Title: The stability of charged black holes.

Abstract: Black holes solutions in General Relativity are parametrized by their mass, spin and charge. In this talk, I will motivate why the charge of black holes adds interesting dynamics to solutions of the Einstein equation thanks to the interaction between gravitational and electromagnetic radiation. Such radiations are solutions of a system of coupled wave equations with a symmetric structure which allows to define a combined energy-momentum tensor for the system. Finally, I will show how this physical-space approach is resolutive in the most general case of Kerr-Newman black hole, where the interaction between the radiations prevents the separability in modes.

Rita Teixeira da Costa (Cambridge)

The APDE seminar on Monday, 4/26, will be given by Rita Teixeira da Costa online via Zoom from 12.10pm to 1.00pm PT (note the time change). To participate, email Georgios Moschidis (gmoschidis@berkeley.edu) or Federico Pasqualotto (fpasqualotto@berkeley.edu).

Title: Oscillations in wave map systems and an application to General Relativity

Abstract: Due to their nonlinear nature, the Einstein equations are not closed under weak convergence. Compactness singulaties associated to highly oscillatory solutions may be identified with some non-trivial matter. In 1989, Burnett conjectured that, for vacuum sequences, this matter produced in the limit is captured by the Einstein-massless Vlasov model. 
In this talk, we give a proof of Burnett’s conjecture under some gauge and symmetry assumptions, improving previous work by Huneau—Luk from 2019. Our methods are more general, and apply to oscillating sequences of solutions to the wave maps equation in (1+2)-dimensions.
This is joint work with André Guerra (University of Oxford).

Namaluba Malawo (Purdue)

The APDE seminar on Monday, 4/19, will be given by Namaluba Malawo online via Zoom from 4:10 to 5:00pm. To participate, email Georgios Moschidis (gmoschidis@berkeley.edu) or Federico Pasqualotto (fpasqualotto@berkeley.edu).

Title: Resonances for thin barriers on the half-line.

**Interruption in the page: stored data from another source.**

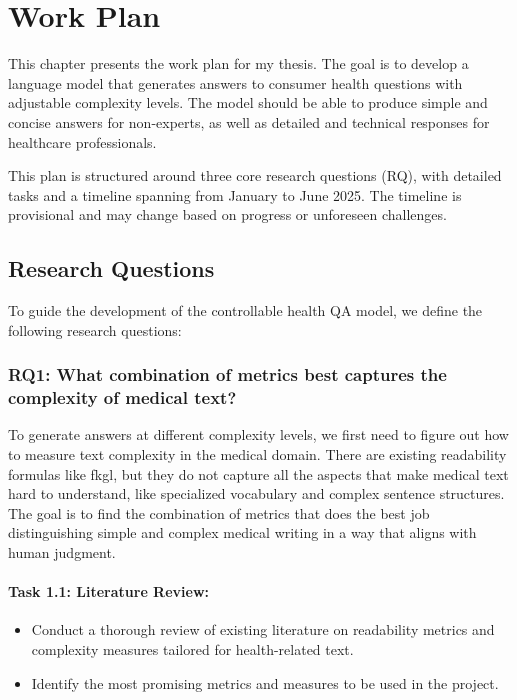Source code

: \chapter{Work Plan}
\label{c3}

This chapter presents the work plan for my thesis.
The goal is to develop a language model that generates answers to consumer health questions with adjustable complexity levels.
The model should be able to produce simple and concise answers for non-experts, as well as detailed and technical responses for healthcare professionals.

This plan is structured around three core research questions (RQ), with detailed tasks and a timeline spanning from January to June 2025. 
The timeline is provisional and may change based on progress or unforeseen challenges.

\section{Research Questions}
To guide the development of the controllable health QA model, we define the following research questions:

\subsection*{RQ1: What combination of metrics best captures the complexity of medical text?}

To generate answers at different complexity levels, we first need to figure out how to measure text complexity in the medical domain. 
There are existing readability formulas like \gls{fkgl}, but they do not capture all the aspects that make medical text hard to understand, like specialized vocabulary and complex sentence structures. 
The goal is to find the combination of metrics that does the best job distinguishing simple and complex medical writing in a way that aligns with human judgment.

\subsubsection*{Task 1.1: Literature Review:}

\begin{itemize}
    \item Conduct a thorough review of existing literature on readability metrics and complexity measures tailored for health-related text.
    \item Identify the most promising metrics and measures to be used in the project.
\end{itemize}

Abstract: The analysis of scattering by thin barriers is important for many physical problems, including quantum corrals. To model such a barrier, we use a delta function potential on the half-line. Our main results compute decay rates for particles confined by this barrier. The decay rates are given by imaginary parts of resonances. We show that they energy dependence of the decay rates is logarithmic when the barrier is weaker and polynomial when the barrier is stronger. To compute them, we derive a formula for resonances in terms of the Lambert W function and apply a series expansion. Joint work with Kiril Datchev.

Jeffrey Kuan (UC Berkeley)

The APDE seminar on Monday, 4/12, will be given by Jeffrey Kuan online via Zoom from 4:10 to 5:00pm. To participate, email Georgios Moschidis (gmoschidis@berkeley.edu) or Federico Pasqualotto (fpasqualotto@berkeley.edu).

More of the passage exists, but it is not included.